#### [WHAT YOU WILL DO]
Going through the data below, please show each line containing the string "Lines".

==================================================

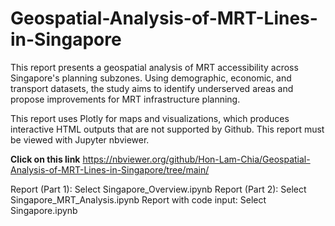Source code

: # Geospatial-Analysis-of-MRT-Lines-in-Singapore
This report presents a geospatial analysis of MRT accessibility across Singapore's planning subzones. Using demographic, economic, and transport datasets, the study aims to identify underserved areas and propose improvements for MRT infrastructure planning.

This report uses Plotly for maps and visualizations, which produces interactive HTML outputs that are not supported by Github. This report must be viewed with Jupyter nbviewer.

**Click on this link**
https://nbviewer.org/github/Hon-Lam-Chia/Geospatial-Analysis-of-MRT-Lines-in-Singapore/tree/main/

Report (Part 1): Select Singapore_Overview.ipynb
Report (Part 2): Select Singapore_MRT_Analysis.ipynb
Report with code input: Select Singapore.ipynb
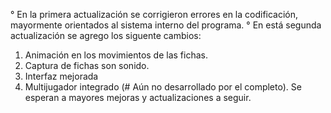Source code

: ° En la primera actualización se corrigieron errores en la codificación, mayormente orientados al sistema interno del programa.
° En está segunda actualización se agrego los siguente cambios:
  1. Animación en los movimientos de las fichas.
  2. Captura de fichas son sonido.
  3. Interfaz mejorada
  4. Multijugador integrado (# Aún no desarrollado por el completo).
Se esperan a mayores mejoras y actualizaciones a seguir.
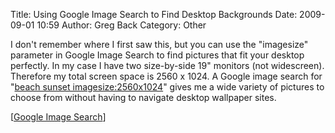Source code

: Title: Using Google Image Search to Find Desktop Backgrounds
Date: 2009-09-01 10:59
Author: Greg Back
Category: Other

I don't remember where I first saw this, but you can use the "imagesize"
parameter in Google Image Search to find pictures that fit your desktop
perfectly. In my case I have two size-by-side 19" monitors (not
widescreen). Therefore my total screen space is 2560 x 1024. A Google
image search for "[beach sunset imagesize:2560x1024][]" gives me a wide
variety of pictures to choose from without having to navigate desktop
wallpaper sites.

[[Google Image Search][]]

  [beach sunset imagesize:2560x1024]: http://images.google.com/images?q=beach+sunset+imagesize%3A2560x1024
  [Google Image Search]: http://http://images.google.com/imghp?hl=en
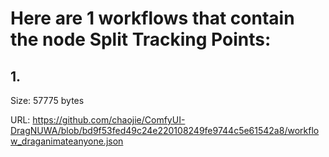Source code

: # Here are 1 workflows that contain the node Split Tracking Points:

## 1. 

Size: 57775 bytes

URL: https://github.com/chaojie/ComfyUI-DragNUWA/blob/bd9f53fed49c24e220108249fe9744c5e61542a8/workflow_draganimateanyone.json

==================================================

#### [EXERCISE ANSWER]
: # Geospatial-Analysis-of-MRT-Lines-in-Singapore
https://nbviewer.org/github/Hon-Lam-Chia/Geospatial-Analysis-of-MRT-Lines-in-Singapore/tree/main/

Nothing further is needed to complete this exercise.